Pois bem, já me alonguei demais e acabei por não poder falar de outras coisas que queria dizer, se calhar deixo para outro post e fica este apenas como exposição deste dilema.
Bill conclui com " We're not talking nice. We're talking right and wrong." o certo e o errado são então construções da sociedade em que o sujeito está inserido, mas a gentileza, a avareza, a cretinice e a inocência são sentimentos do âmago do sujeito, que mudam de definição quando em conflito com a sociedade.
O filme de Tim Burton pode levar a uma análise enorme e isso é algo que não posso fazer neste blog, tendo em conta a extensão que tal análise teria, mas concentrando-me nesta cena do filme vou levar a cabo uma pequena reflexão.
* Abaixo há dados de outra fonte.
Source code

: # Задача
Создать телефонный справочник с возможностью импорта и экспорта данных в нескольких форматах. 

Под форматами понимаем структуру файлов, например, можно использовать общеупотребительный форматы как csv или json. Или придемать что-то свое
Peço-vos paciência.
O ser humano tem dois "espíritos" ( não no sentido religioso, mas como conceito para me ajudar a explicar a minha ideia), um "natural" outro "artificial", o "artificial" não existe ab initio e é o espírito que pode ser modelado pela sociedade onde o sujeito decide viver, ou modelado por valores multi-societais, no sentido de ser uma criação do proprio sujeito do seu sistema de valores ( o que pode levá-lo a ir contra toda e qualquer sociedade existente na Terra); o espírito "natural" é um espírito que existe ab initio no sujeito, com ele vêm sentimentos como a paixão, o ódio, compaixão, raiva, amizade, inimizade, ingenuidade, avareza. ( Podem questionar-me em relação à avareza, pois diriam-me que o sujeito sem conhecer o dinheiro não poderia justificar tal sentimento...errado, de facto eu posso decidir ter mais maçãs do que posso comer, não no valor da glutonice, mas apenas porque as quero possuir), tais sentimentos não são colocados no sujeito pela sociedade, pois são "naturais", o que é colocado no sujeito "artificialmente" são ideias como a justiça, dinheiro, riqueza,propriedade,etc...
Definindo estes dois espíritos no sujeito, entendo que estejam então os dois em constante conflito e que os sujeitos que chegam a um consenso estre os dois espíritos, serão os sujeitos equilibrados ( não afirmo se são esses mais superiores como humanos ou mais inferiores, simplesmente encontram-se em equilíbrio com os seus espíritos).
Estes dois espíritos existem ( em constante conflito ( por exemplo Kim em vez de dizer o que acha correcto, num sentido "artificial", sobrepõe o sentimento de amor, que lhe é "natural", o amor entra em conflito com o seu sentido de justo) e consenso) como ferramentas para o livre-arbítrio de cada sujeito, e era exactamente aí que queria chegar.
O livre-arbítrio e a moralidade dos seres humanos não provém, de todo, mas só parcialmente, ab initio, na verdade é necessário tanto o que é "natural" ao homem e o que lhe é "artificial" para chegar ao seu livre arbítrio equilibrado. É necessário uma base "natural" e uma construção "artificial".
Esta é a conclusão a que cheguei, mas deixo a pergunta " Até que ponto podemos deixar que os valores construídos na sociedade em que nascemos interfiram e suplantem os sentimentos naturais ao homem e que deviam conduzir a sua vida?"; Deveremos escolher reger a nossa vida pelo o que nos é "natural" ou pelo o que nos é "artificial?"; Todas estas perguntas são impossíveis de responder universalmente, pois elas predispõem um juízo de valor, que vai ser influenciado por vocês, no sentido "artificial" de pessoas fortemente ligadas à sociedade, ou no sentido "natural" como pessoas fortemente desligadas da sociedade. E essa decisão de valor deve ser vossa de livre-vontade,de vossa escolha e juízo, como expressão de humanidade e de sociedade.